=== WHAT YOU SHOULD DO ===
A word-for-word restatement of every record is required.
*** THE RECORDS ***
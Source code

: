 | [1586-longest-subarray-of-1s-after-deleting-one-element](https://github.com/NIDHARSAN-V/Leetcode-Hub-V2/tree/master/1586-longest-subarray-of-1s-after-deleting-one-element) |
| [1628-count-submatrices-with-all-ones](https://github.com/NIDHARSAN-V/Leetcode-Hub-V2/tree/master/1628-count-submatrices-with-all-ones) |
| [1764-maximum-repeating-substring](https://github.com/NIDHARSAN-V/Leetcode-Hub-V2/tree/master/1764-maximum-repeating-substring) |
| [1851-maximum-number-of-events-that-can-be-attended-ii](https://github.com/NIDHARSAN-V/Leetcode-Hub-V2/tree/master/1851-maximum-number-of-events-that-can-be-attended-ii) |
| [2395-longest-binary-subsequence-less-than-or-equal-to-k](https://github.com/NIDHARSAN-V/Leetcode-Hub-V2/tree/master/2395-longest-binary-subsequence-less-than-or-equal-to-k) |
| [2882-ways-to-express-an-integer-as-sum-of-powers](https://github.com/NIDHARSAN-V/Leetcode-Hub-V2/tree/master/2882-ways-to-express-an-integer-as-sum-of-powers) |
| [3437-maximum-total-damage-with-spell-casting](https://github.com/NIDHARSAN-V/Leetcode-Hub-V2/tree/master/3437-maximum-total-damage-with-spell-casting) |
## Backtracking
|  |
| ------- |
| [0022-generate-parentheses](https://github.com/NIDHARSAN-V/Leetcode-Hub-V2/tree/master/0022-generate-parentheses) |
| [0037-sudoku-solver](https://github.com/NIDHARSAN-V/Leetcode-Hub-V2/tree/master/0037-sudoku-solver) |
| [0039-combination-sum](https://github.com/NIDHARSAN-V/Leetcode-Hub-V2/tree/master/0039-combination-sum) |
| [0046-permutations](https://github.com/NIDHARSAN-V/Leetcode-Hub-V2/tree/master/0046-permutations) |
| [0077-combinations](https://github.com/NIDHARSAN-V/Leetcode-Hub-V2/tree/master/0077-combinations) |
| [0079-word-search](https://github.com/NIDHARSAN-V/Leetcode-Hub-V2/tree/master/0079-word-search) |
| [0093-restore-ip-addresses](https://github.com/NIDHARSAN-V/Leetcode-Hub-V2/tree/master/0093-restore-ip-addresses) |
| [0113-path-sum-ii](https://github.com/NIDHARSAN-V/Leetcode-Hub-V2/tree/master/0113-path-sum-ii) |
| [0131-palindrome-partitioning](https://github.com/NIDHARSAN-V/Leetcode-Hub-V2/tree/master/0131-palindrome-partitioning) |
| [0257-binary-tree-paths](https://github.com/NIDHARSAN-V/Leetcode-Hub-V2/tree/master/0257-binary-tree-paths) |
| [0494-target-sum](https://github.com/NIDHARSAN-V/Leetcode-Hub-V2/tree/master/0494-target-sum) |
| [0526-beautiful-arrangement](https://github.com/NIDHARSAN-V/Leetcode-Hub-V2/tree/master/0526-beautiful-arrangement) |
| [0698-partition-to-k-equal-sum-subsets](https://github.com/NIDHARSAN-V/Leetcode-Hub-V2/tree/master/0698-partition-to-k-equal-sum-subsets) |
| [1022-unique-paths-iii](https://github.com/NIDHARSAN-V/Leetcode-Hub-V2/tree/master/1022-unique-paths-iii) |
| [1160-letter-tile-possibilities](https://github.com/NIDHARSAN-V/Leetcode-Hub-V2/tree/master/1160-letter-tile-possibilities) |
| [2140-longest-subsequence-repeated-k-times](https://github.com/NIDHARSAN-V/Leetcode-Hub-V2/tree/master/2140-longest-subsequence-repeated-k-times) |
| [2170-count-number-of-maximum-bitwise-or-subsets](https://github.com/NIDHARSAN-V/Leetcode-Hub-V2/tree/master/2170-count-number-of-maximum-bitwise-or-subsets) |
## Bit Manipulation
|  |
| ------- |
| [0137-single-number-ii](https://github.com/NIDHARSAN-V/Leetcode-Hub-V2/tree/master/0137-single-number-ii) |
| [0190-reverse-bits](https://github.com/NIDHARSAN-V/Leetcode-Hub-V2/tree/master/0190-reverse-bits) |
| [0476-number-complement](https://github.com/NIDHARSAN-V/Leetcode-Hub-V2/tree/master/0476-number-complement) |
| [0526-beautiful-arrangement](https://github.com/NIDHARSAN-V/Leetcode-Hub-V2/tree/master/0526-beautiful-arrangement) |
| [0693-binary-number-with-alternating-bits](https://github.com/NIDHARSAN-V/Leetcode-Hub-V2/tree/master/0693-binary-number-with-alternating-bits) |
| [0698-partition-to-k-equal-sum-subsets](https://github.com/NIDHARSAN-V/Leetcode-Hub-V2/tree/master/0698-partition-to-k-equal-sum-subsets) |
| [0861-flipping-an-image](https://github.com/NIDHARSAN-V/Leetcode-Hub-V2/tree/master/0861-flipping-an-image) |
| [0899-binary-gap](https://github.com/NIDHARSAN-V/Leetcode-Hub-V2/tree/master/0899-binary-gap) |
*** End of THE RECORDS ***
=== RESULT FOR THIS TASK ===
Source code

: | [1586-longest-subarray-of-1s-after-deleting-one-element](https://github.com/NIDHARSAN-V/Leetcode-Hub-V2/tree/master/1586-longest-subarray-of-1s-after-deleting-one-element) |
| [1628-count-submatrices-with-all-ones](https://github.com/NIDHARSAN-V/Leetcode-Hub-V2/tree/master/1628-count-submatrices-with-all-ones) |
| [1764-maximum-repeating-substring](https://github.com/NIDHARSAN-V/Leetcode-Hub-V2/tree/master/1764-maximum-repeating-substring) |
| [1851-maximum-number-of-events-that-can-be-attended-ii](https://github.com/NIDHARSAN-V/Leetcode-Hub-V2/tree/master/1851-maximum-number-of-events-that-can-be-attended-ii) |
| [2395-longest-binary-subsequence-less-than-or-equal-to-k](https://github.com/NIDHARSAN-V/Leetcode-Hub-V2/tree/master/2395-longest-binary-subsequence-less-than-or-equal-to-k) |
| [2882-ways-to-express-an-integer-as-sum-of-powers](https://github.com/NIDHARSAN-V/Leetcode-Hub-V2/tree/master/2882-ways-to-express-an-integer-as-sum-of-powers) |
| [3437-maximum-total-damage-with-spell-casting](https://github.com/NIDHARSAN-V/Leetcode-Hub-V2/tree/master/3437-maximum-total-damage-with-spell-casting) |
## Backtracking
|  |
| ------- |
| [0022-generate-parentheses](https://github.com/NIDHARSAN-V/Leetcode-Hub-V2/tree/master/0022-generate-parentheses) |
| [0037-sudoku-solver](https://github.com/NIDHARSAN-V/Leetcode-Hub-V2/tree/master/0037-sudoku-solver) |
| [0039-combination-sum](https://github.com/NIDHARSAN-V/Leetcode-Hub-V2/tree/master/0039-combination-sum) |
| [0046-permutations](https://github.com/NIDHARSAN-V/Leetcode-Hub-V2/tree/master/0046-permutations) |
| [0077-combinations](https://github.com/NIDHARSAN-V/Leetcode-Hub-V2/tree/master/0077-combinations) |
| [0079-word-search](https://github.com/NIDHARSAN-V/Leetcode-Hub-V2/tree/master/0079-word-search) |
| [0093-restore-ip-addresses](https://github.com/NIDHARSAN-V/Leetcode-Hub-V2/tree/master/0093-restore-ip-addresses) |
| [0113-path-sum-ii](https://github.com/NIDHARSAN-V/Leetcode-Hub-V2/tree/master/0113-path-sum-ii) |
| [0131-palindrome-partitioning](https://github.com/NIDHARSAN-V/Leetcode-Hub-V2/tree/master/0131-palindrome-partitioning) |
| [0257-binary-tree-paths](https://github.com/NIDHARSAN-V/Leetcode-Hub-V2/tree/master/0257-binary-tree-paths) |
| [0494-target-sum](https://github.com/NIDHARSAN-V/Leetcode-Hub-V2/tree/master/0494-target-sum) |
| [0526-beautiful-arrangement](https://github.com/NIDHARSAN-V/Leetcode-Hub-V2/tree/master/0526-beautiful-arrangement) |
| [0698-partition-to-k-equal-sum-subsets](https://github.com/NIDHARSAN-V/Leetcode-Hub-V2/tree/master/0698-partition-to-k-equal-sum-subsets) |
| [1022-unique-paths-iii](https://github.com/NIDHARSAN-V/Leetcode-Hub-V2/tree/master/1022-unique-paths-iii) |
| [1160-letter-tile-possibilities](https://github.com/NIDHARSAN-V/Leetcode-Hub-V2/tree/master/1160-letter-tile-possibilities) |
| [2140-longest-subsequence-repeated-k-times](https://github.com/NIDHARSAN-V/Leetcode-Hub-V2/tree/master/2140-longest-subsequence-repeated-k-times) |
| [2170-count-number-of-maximum-bitwise-or-subsets](https://github.com/NIDHARSAN-V/Leetcode-Hub-V2/tree/master/2170-count-number-of-maximum-bitwise-or-subsets) |
## Bit Manipulation
|  |
| ------- |
| [0137-single-number-ii](https://github.com/NIDHARSAN-V/Leetcode-Hub-V2/tree/master/0137-single-number-ii) |
| [0190-reverse-bits](https://github.com/NIDHARSAN-V/Leetcode-Hub-V2/tree/master/0190-reverse-bits) |
| [0476-number-complement](https://github.com/NIDHARSAN-V/Leetcode-Hub-V2/tree/master/0476-number-complement) |
| [0526-beautiful-arrangement](https://github.com/NIDHARSAN-V/Leetcode-Hub-V2/tree/master/0526-beautiful-arrangement) |
| [0693-binary-number-with-alternating-bits](https://github.com/NIDHARSAN-V/Leetcode-Hub-V2/tree/master/0693-binary-number-with-alternating-bits) |
| [0698-partition-to-k-equal-sum-subsets](https://github.com/NIDHARSAN-V/Leetcode-Hub-V2/tree/master/0698-partition-to-k-equal-sum-subsets) |
| [0861-flipping-an-image](https://github.com/NIDHARSAN-V/Leetcode-Hub-V2/tree/master/0861-flipping-an-image) |
| [0899-binary-gap](https://github.com/NIDHARSAN-V/Leetcode-Hub-V2/tree/master/0899-binary-gap) |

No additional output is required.